In general, resampling techniques differ in the way in which the subsets of data are chosen. We will consider the most commonly used resampling methods: cross-validation and bootstrap.

Cross-Validation: a refinement of the test set approach

When splitting data into training and test subsets it is possible that we can end up with a test subset that may not be representative of the overall population. As a consequence, the resulting model may appear to be highly accurate when it just happened to fit well on an atypical data set, and essentially it has poor accuracy when applied to future data.

Cross-Validation (CV), enables more assiduous accuracy checking of a model, as it is assessed on multiple different subsets of data, ensuring it will generalise well to data collected in the future.

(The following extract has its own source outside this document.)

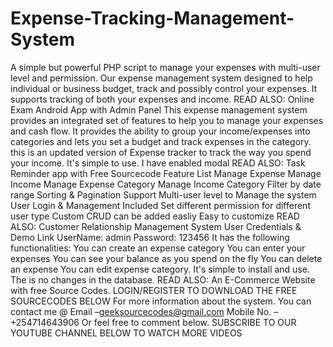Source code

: # Expense-Tracking-Management-System
A simple but powerful PHP script to manage your expenses with multi-user level and permission.  Our expense management system designed to help individual or business budget, track and possibly control your expenses. It supports tracking of both your expenses and income.  READ ALSO: Online Exam Android App with Admin Panel  This expense management system provides an integrated set of features to help you to manage your expenses and cash flow. It provides the ability to group your income/expenses into categories and lets you set a budget and track expenses in the category.  this is an updated version of Expense tracker to track the way you spend your income. It's simple to use. I have enabled modal    READ ALSO: Task Reminder app with Free Sourcecode  Feature List Manage Expense Manage Income Manage Expense Category Manage Income Category Filter by date range Sorting &amp; Pagination Support Multi-user level to Manage the system User Login &amp; Management Included Set different permission for different user type Custom CRUD can be added easliy Easy to customize READ ALSO: Customer Relationship Management System  User Credentials &amp; Demo Link UserName: admin Password: 123456 It has the following functionalities: You can create an expense category You can enter your expenses You can see your balance as you spend on the fly You can delete an expense You can edit expense category.  It's simple to install and use. The is no changes in the database.    READ ALSO: An E-Commerce Website with free Source Codes. LOGIN/REGISTER TO DOWNLOAD THE FREE SOURCECODES BELOW    For more information about the system. You can contact me @  Email –geeksourcecodes@gmail.com Mobile No. – +254714643906 Or feel free to comment below.  SUBSCRIBE TO OUR YOUTUBE CHANNEL BELOW TO WATCH MORE VIDEOS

It is an extension of the training and test process that minimizes the sampling bias of machine learning models.

k-Fold Cross-Validation

This approach involves randomly dividing the set of observations into k groups, known as folds of approximately equal size.

With cross-validation the test data is held out (approximately one fifth of data), and the remaining training data is randomly divided into \(k\) groups. Several different portions of this training data are used for validation, and the remaining part of the data is used for training as shown in the diagram below. Hence, a fold is treated as a validation set, and the method is fit on to the remaining \(k−1\) folds. The \(k\) resampled estimates of performance are summarized and used for testing and model building.

Since the non-holdout data is divided into five portions, we call this “5-fold cross-validation”. If there had been ten blocks, it would have been 10-fold cross-validation. The model that has been built using k-fold cross-validation is then tested on the originally held out test data subset. The \(k\) resampled estimates of model’s performance are summarized commonly using the mean and standard error to develop a better reasoning of its effectiveness in relation to its tuning parameters.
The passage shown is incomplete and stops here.